# STORED DATA
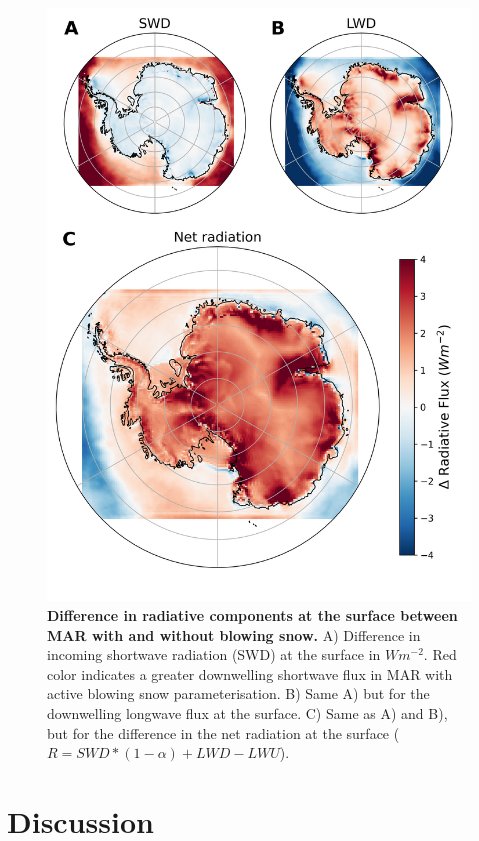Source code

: \documentclass[12pt]{article}
\begin{document}
\begin{figure}[H]
	\includegraphics[scale=0.7,center]{SEB.png}
	\caption{\textbf{Difference in radiative components at the surface between MAR with and without blowing snow.} A) Difference in incoming shortwave radiation (SWD) at the surface in $Wm^{-2}$. Red color indicates a greater downwelling shortwave flux in MAR with active blowing snow parameterisation. B) Same A) but for the downwelling longwave flux at the surface. C) Same as A) and B), but for the difference in the net radiation at the surface ($R= SWD * (1 - \alpha) + LWD - LWU$).}
	\label{fig:SEB}
\end{figure}


\section*{Discussion}
\end{document}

# TASK TO COMPLETE
Quote all the lines above exactly as given. Do not include the pictures.

# RESPONSE AREA
Source code

: \documentclass[12pt]{article}
\begin{document}
\begin{figure}[H]
	\includegraphics[scale=0.7,center]{SEB.png}
	\caption{\textbf{Difference in radiative components at the surface between MAR with and without blowing snow.} A) Difference in incoming shortwave radiation (SWD) at the surface in $Wm^{-2}$. Red color indicates a greater downwelling shortwave flux in MAR with active blowing snow parameterisation. B) Same A) but for the downwelling longwave flux at the surface. C) Same as A) and B), but for the difference in the net radiation at the surface ($R= SWD * (1 - \alpha) + LWD - LWU$).}
	\label{fig:SEB}
\end{figure}


\section*{Discussion}
\end{document}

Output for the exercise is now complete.